This is somewhat, a very interesting discussion…
For some reason, when setting up the klipper (printer.cfg), I can not tell klipper (with CAN bus) that my stepper motor is 256 microsteps, anything over 128 will stall the printer…
In the other hand… Every single sample config file has microstep set to 16.
Here is an example of a generic coreXY printer.cfg

# This file is an example config file for corexy (and also h-bot)
# style printers. One may copy and edit this file to configure a new
# corexy printer.

# DO NOT COPY THIS FILE WITHOUT CAREFULLY READING AND UPDATING IT
# FIRST. Incorrectly configured parameters may cause damage.

# See docs/Config_Reference.md for a description of parameters.

[stepper_x]
step_pin: PF0
dir_pin: PF1
enable_pin: !PD7
microsteps: 16
rotation_distance: 40
endstop_pin: ^PE5
position_endstop: 0
position_max: 200
homing_speed: 50

I’m running my printer.cfg with 128 microsteps, which is the max I able to run the printer at 100mm/s +
If I try 256 microsteps the printer stall and give me a communicating error.

[stepper_x]
step_pin: PE2
dir_pin: !PB4 #add ! to invert motor
enable_pin: !PC11
microsteps: 128 #was 16
rotation_distance: 32
full_steps_per_rotation: 200
endstop_pin: EBBCan: PB6 
position_endstop: 0
position_max: 300
homing_speed: 100

I’m guessing that the EBB CAN bus communication does not have enough bandwidth to control 256 microsteps (10000000) CAN bus speed, the default is 500000

Appreciate the discussion and info. Helpful to know, will lookout for CANBus communication bandwidth getting saturated, and checkout diff microstep values, am currently using 16 as well. I just used because that was in the template, mindlessly used as-is, for now… Left bunch of notes for things to follow up on and understand better. So many settings, lots to learn… But am already liking Klipper’s rich Macro support. Really nice and fast being able to tweak settings within seconds, without recompiling and deploying firmware. Able to iterate, experiment and tweak so much quicker.

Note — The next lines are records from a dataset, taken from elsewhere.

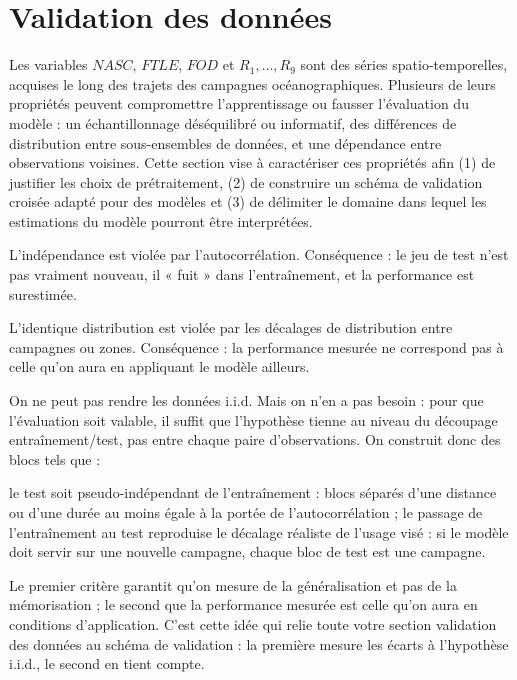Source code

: \section{Validation des données} %
	Les variables $NASC$, $FTLE$, $FOD$ et $R_1, \ldots, R_9$ sont des séries spatio-temporelles, acquises le long des trajets des campagnes océanographiques. Plusieurs de leurs propriétés peuvent compromettre l'apprentissage ou fausser l'évaluation du modèle : un échantillonnage déséquilibré ou informatif, des différences de distribution entre sous-ensembles de données, et une dépendance entre observations voisines. Cette section vise à caractériser ces propriétés afin (1) de justifier les choix de prétraitement, (2) de construire un schéma de validation croisée adapté pour des modèles et (3) de délimiter le domaine dans lequel les estimations du modèle pourront être interprétées.
	
	L'indépendance est violée par l'autocorrélation. Conséquence : le jeu de test n'est pas vraiment nouveau, il « fuit » dans l'entraînement, et la performance est surestimée.
	
	L'identique distribution est violée par les décalages de distribution entre campagnes ou zones. Conséquence : la performance mesurée ne correspond pas à celle qu'on aura en appliquant le modèle ailleurs.
	
	On ne peut pas rendre les données i.i.d. Mais on n'en a pas besoin : pour que l'évaluation soit valable, il suffit que l'hypothèse tienne au niveau du découpage entraînement/test, pas entre chaque paire d'observations. On construit donc des blocs tels que :
	
	le test soit pseudo-indépendant de l'entraînement : blocs séparés d'une distance ou d'une durée au moins égale à la portée de l'autocorrélation ;
	le passage de l'entraînement au test reproduise le décalage réaliste de l'usage visé : si le modèle doit servir sur une nouvelle campagne, chaque bloc de test est une campagne.
	
	Le premier critère garantit qu'on mesure de la généralisation et pas de la mémorisation ; le second que la performance mesurée est celle qu'on aura en conditions d'application. C'est cette idée qui relie toute votre section validation des données au schéma de validation : la première mesure les écarts à l'hypothèse i.i.d., le second en tient compte.
	
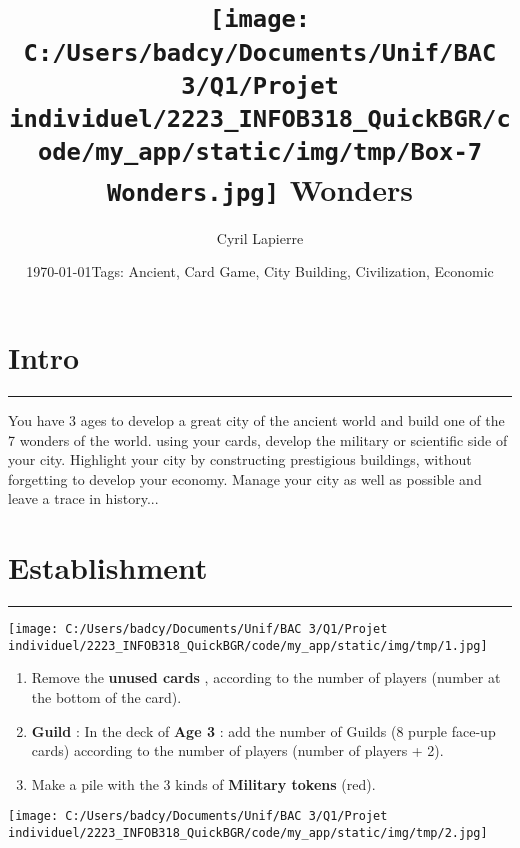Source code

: \documentclass{scrartcl}%
\title{\texttt{[image: C:/Users/badcy/Documents/Unif/BAC 3/Q1/Projet individuel/2223\_INFOB318\_QuickBGR/code/my\_app/static/img/tmp/Box-7 Wonders.jpg]}\break 7 Wonders }%
\author{Cyril Lapierre}%
\date{\today \break Tags: Ancient, Card Game, City Building, Civilization, Economic}%
\begin{document}
%
\normalsize%
\maketitle\thispagestyle{header}%
\pagestyle{header}%
\sectionfont{\color{blue}}%
\subsectionfont{\color{blue}}%
\subsubsectionfont{\color{blue}}%
\section{ Intro
}%
\label{sec:Intro}%
\textcolor{blue}{\rule{18cm}{0.07cm}}\break%
You have 3 ages to develop a great city of the ancient world and build one of the 7 wonders of the
%
world. using your cards, develop the military or scientific side of your city. Highlight
%
your city by constructing prestigious buildings, without forgetting to develop your economy.
%
Manage your city as well as possible and leave a trace in history...


%
\sectionfont{\color{mygreen}}%
\subsectionfont{\color{mygreen}}%
\subsubsectionfont{\color{mygreen}}%
\section{ Establishment
}%
\label{sec:Establishment}%
\textcolor{mygreen}{\rule{18cm}{0.07cm}}\break%
%
\begin{center}\texttt{[image: C:/Users/badcy/Documents/Unif/BAC 3/Q1/Projet individuel/2223\_INFOB318\_QuickBGR/code/my\_app/static/img/tmp/1.jpg]}\end{center}%

%
\begin{enumerate}%
\item%
%
 Remove the %
\textcolor{mygreen}{%
\textbf{unused cards}%
}%
, according to the number of players (number at the bottom of the card).
%
\item%
%
\textcolor{mygreen}{%
\textbf{Guild}%
}%
: In the deck of %
\textcolor{mygreen}{%
\textbf{Age 3}%
}%
: add the number of Guilds (8 purple face{-}up cards) according to the number of players (number of players + 2).
%
\item%
%
 Make a pile with the 3 kinds of %
\textcolor{mygreen}{%
\textbf{Military tokens}%
}%
\textit{ }%
 (red).
%
\end{enumerate}%
%
\begin{center}\texttt{[image: C:/Users/badcy/Documents/Unif/BAC 3/Q1/Projet individuel/2223\_INFOB318\_QuickBGR/code/my\_app/static/img/tmp/2.jpg]}\end{center}%
\end{document}
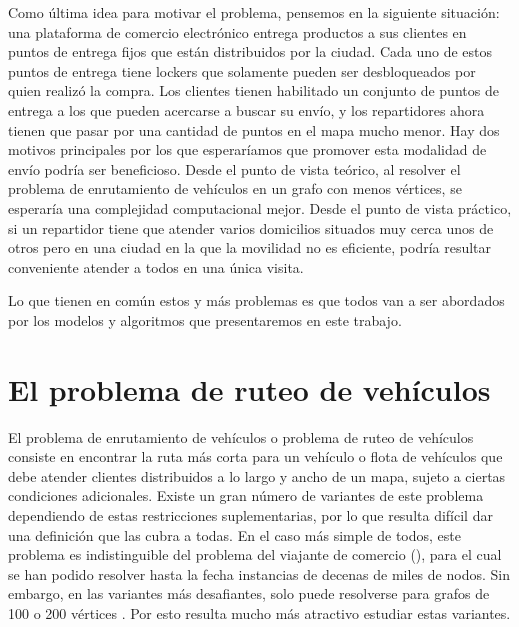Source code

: Como última idea para motivar el problema, pensemos en la siguiente situación: una plataforma de comercio electrónico entrega productos a sus clientes en puntos de entrega fijos que están distribuidos por la ciudad. Cada uno de estos puntos de entrega tiene lockers que solamente pueden ser desbloqueados por quien realizó la compra. Los clientes tienen habilitado un conjunto de puntos de entrega a los que pueden acercarse a buscar su envío, y los repartidores ahora tienen que pasar por una cantidad de puntos en el mapa mucho menor. Hay dos motivos principales por los que esperaríamos que promover esta modalidad de envío podría ser beneficioso. Desde el punto de vista teórico, al resolver el problema de enrutamiento de vehículos en un grafo con menos vértices, se esperaría una complejidad computacional mejor. Desde el punto de vista práctico, si un repartidor tiene que atender varios domicilios situados muy cerca unos de otros pero en una ciudad en la que la movilidad no es eficiente, podría resultar conveniente atender a todos en una única visita. 

Lo que tienen en común estos y más problemas es que todos van a ser abordados por los modelos y algoritmos que presentaremos en este trabajo.  


\section{El problema de ruteo de vehículos}

El problema de enrutamiento de vehículos o problema de ruteo de vehículos consiste en encontrar la ruta más corta para un vehículo o flota de vehículos que debe atender clientes distribuidos a lo largo y ancho de un mapa, sujeto a ciertas condiciones adicionales. Existe un gran número de variantes de este problema dependiendo de estas restricciones suplementarias, por lo que resulta difícil dar una definición que las cubra a todas. En el caso más simple de todos, este problema es indistinguible del problema del viajante de comercio (), para el cual se han podido resolver hasta la fecha instancias de decenas de miles de nodos. Sin embargo, en las variantes más desafiantes,  solo puede resolverse para grafos de 100 o 200 vértices \cite{laporte}. Por esto resulta mucho más atractivo estudiar estas variantes.

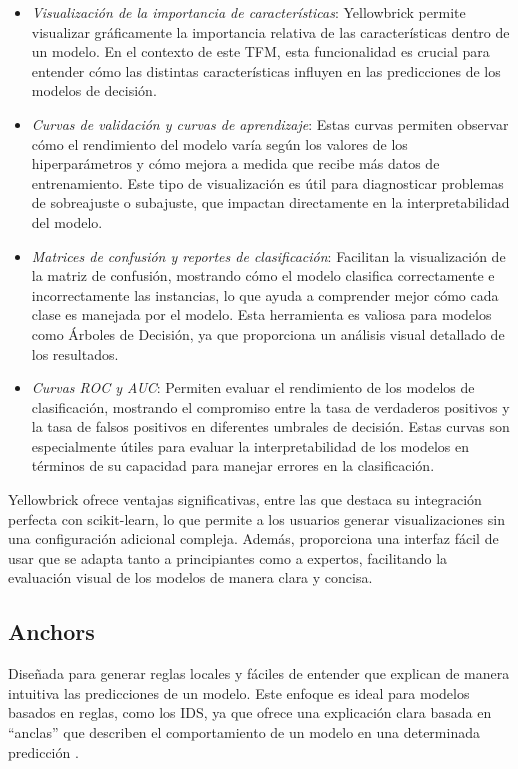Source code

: \begin{itemize}
    \item \textit{Visualización de la importancia de características}: Yellowbrick permite visualizar gráficamente la importancia relativa de las características dentro de un modelo. En el contexto de este TFM, esta funcionalidad es crucial para entender cómo las distintas características influyen en las predicciones de los modelos de decisión.
    
    \item \textit{Curvas de validación y curvas de aprendizaje}: Estas curvas permiten observar cómo el rendimiento del modelo varía según los valores de los hiperparámetros y cómo mejora a medida que recibe más datos de entrenamiento. Este tipo de visualización es útil para diagnosticar problemas de sobreajuste o subajuste, que impactan directamente en la interpretabilidad del modelo.

    \item \textit{Matrices de confusión y reportes de clasificación}: Facilitan la visualización de la matriz de confusión, mostrando cómo el modelo clasifica correctamente e incorrectamente las instancias, lo que ayuda a comprender mejor cómo cada clase es manejada por el modelo. Esta herramienta es valiosa para modelos como Árboles de Decisión, ya que proporciona un análisis visual detallado de los resultados.

    \item \textit{Curvas ROC y AUC}: Permiten evaluar el rendimiento de los modelos de clasificación, mostrando el compromiso entre la tasa de verdaderos positivos y la tasa de falsos positivos en diferentes umbrales de decisión. Estas curvas son especialmente útiles para evaluar la interpretabilidad de los modelos en términos de su capacidad para manejar errores en la clasificación.
\end{itemize}

Yellowbrick ofrece ventajas significativas, entre las que destaca su integración perfecta con scikit-learn, lo que permite a los usuarios generar visualizaciones sin una configuración adicional compleja. Además, proporciona una interfaz fácil de usar que se adapta tanto a principiantes como a expertos, facilitando la evaluación visual de los modelos de manera clara y concisa.



\subsection{Anchors}
Diseñada para generar reglas locales y fáciles de entender que explican de manera intuitiva las predicciones de un modelo. Este enfoque es ideal para modelos basados en reglas, como los IDS, ya que ofrece una explicación clara basada en ``anclas'' que describen el comportamiento de un modelo en una determinada predicción \cite{ribeiro2018anchors}.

Diagonals are skewed in latest crown attempt, dimension lengths were great though. Before fixing/tweaking skew, I’m guessing overall belt tension/aligning should be checked/verified to be good enough. Tried strumming the belts a few times, maybe they’re ok, am not experienced enough to know. Considered trying a cheap 10lb Belt Tension Gauge? For now though, am trying alternative approach, “end-to-end test” to verify if belt tension is good enough… Run the machine harder than normal, see if anything skips/stalls/breaks…

Klipper has Skew correction settings, so may use that as-well/instead of tweaking belt tension.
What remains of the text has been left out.